Exercise objective → Below are records; transcribe only the line with "#### Documentation" and those after it, through the last line, without any change.

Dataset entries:
++++
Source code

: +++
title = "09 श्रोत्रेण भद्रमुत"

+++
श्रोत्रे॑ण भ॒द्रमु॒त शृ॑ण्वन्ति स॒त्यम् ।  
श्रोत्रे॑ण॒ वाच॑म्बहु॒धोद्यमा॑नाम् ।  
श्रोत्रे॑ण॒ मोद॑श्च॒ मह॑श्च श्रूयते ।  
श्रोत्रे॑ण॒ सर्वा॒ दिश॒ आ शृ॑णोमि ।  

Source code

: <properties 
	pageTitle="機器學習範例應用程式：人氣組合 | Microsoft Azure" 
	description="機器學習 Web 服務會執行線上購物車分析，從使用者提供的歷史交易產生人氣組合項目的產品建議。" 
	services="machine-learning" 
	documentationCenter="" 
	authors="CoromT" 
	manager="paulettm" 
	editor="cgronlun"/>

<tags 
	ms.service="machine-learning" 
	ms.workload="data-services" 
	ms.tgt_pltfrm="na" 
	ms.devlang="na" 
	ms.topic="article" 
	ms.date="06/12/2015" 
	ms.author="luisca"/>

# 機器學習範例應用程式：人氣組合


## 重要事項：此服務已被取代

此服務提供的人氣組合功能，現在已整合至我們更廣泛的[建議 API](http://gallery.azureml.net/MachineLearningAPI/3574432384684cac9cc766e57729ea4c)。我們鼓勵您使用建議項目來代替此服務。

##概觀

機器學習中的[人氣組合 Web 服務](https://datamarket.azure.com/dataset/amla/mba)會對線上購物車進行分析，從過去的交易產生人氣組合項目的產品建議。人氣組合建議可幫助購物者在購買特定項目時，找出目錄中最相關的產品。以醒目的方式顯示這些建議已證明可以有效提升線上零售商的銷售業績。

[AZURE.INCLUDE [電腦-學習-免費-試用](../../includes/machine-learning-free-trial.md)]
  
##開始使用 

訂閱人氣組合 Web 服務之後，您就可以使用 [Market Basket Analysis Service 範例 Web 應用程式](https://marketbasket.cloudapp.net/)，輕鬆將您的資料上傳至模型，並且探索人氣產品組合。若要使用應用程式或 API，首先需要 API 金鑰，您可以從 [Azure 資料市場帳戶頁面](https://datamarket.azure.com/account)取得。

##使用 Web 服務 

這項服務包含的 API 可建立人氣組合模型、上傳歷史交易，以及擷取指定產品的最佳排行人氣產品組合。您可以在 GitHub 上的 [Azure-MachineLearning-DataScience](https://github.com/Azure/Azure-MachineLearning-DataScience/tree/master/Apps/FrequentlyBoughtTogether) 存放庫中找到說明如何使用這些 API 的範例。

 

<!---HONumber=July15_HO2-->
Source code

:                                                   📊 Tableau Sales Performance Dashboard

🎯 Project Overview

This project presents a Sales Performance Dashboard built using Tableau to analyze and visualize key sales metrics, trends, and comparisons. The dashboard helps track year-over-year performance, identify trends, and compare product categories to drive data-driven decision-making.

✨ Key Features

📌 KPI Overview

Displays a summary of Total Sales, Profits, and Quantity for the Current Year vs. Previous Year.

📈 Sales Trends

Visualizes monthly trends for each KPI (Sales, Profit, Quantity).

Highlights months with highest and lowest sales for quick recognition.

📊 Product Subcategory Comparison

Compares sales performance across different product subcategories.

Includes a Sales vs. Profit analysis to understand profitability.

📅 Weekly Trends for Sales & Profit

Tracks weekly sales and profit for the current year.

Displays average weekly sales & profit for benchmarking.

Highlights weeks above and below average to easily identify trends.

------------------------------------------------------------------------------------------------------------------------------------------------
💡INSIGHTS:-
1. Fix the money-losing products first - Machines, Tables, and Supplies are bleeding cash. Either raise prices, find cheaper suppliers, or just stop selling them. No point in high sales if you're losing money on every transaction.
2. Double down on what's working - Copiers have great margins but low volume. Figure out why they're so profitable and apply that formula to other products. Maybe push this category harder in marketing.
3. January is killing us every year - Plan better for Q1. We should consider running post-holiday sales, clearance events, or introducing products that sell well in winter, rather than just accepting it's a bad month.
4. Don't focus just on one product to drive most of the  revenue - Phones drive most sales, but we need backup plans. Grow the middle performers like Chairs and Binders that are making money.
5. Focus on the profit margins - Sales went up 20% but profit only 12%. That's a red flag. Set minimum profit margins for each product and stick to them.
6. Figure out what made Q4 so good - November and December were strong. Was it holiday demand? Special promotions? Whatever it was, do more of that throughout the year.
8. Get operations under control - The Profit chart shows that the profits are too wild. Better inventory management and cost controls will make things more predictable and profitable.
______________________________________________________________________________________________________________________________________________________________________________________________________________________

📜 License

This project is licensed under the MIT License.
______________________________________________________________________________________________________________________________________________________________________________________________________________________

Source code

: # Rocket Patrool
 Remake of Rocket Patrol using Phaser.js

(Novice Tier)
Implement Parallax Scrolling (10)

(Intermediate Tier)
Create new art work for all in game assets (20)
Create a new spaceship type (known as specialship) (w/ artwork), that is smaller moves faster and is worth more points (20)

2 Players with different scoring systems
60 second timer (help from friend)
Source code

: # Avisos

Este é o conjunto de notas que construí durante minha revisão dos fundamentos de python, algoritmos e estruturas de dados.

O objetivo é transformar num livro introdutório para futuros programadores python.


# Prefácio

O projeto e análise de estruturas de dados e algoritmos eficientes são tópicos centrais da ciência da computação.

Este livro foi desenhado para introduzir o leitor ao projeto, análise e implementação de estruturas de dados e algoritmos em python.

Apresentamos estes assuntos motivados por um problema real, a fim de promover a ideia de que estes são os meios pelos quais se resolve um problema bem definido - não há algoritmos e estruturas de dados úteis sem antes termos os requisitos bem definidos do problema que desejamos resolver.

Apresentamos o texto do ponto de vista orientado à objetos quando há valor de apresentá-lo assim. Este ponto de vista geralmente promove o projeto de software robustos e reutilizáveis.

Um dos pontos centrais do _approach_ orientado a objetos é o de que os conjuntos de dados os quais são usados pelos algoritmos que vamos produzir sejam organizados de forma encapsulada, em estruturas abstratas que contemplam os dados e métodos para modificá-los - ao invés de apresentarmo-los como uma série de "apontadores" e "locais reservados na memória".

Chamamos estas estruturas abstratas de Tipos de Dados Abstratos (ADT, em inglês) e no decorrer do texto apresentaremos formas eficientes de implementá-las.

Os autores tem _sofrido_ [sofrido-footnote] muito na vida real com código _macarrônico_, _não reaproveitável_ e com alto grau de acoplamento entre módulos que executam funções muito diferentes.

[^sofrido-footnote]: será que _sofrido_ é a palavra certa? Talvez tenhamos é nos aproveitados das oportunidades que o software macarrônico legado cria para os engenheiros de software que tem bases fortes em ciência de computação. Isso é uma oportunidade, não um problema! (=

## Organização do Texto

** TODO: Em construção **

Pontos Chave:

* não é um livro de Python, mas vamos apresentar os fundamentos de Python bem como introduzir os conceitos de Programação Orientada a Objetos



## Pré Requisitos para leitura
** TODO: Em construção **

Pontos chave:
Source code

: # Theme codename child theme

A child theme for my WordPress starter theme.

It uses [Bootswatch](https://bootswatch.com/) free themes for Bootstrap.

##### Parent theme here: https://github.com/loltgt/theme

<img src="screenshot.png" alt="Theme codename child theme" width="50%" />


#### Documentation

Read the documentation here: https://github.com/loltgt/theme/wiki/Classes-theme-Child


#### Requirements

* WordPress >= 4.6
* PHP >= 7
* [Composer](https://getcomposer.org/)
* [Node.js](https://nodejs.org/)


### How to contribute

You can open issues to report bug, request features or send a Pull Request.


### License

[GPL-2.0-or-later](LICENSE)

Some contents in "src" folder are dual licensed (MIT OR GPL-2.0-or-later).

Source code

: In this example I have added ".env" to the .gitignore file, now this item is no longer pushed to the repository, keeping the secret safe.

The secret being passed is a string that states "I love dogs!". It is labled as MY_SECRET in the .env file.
++++
Problem solution →
#### Documentation

Read the documentation here: https://github.com/loltgt/theme/wiki/Classes-theme-Child


#### Requirements

* WordPress >= 4.6
* PHP >= 7
* [Composer](https://getcomposer.org/)
* [Node.js](https://nodejs.org/)


### How to contribute

You can open issues to report bug, request features or send a Pull Request.


### License

[GPL-2.0-or-later](LICENSE)

Some contents in "src" folder are dual licensed (MIT OR GPL-2.0-or-later).

Source code

: In this example I have added ".env" to the .gitignore file, now this item is no longer pushed to the repository, keeping the secret safe.

The secret being passed is a string that states "I love dogs!". It is labled as MY_SECRET in the .env file.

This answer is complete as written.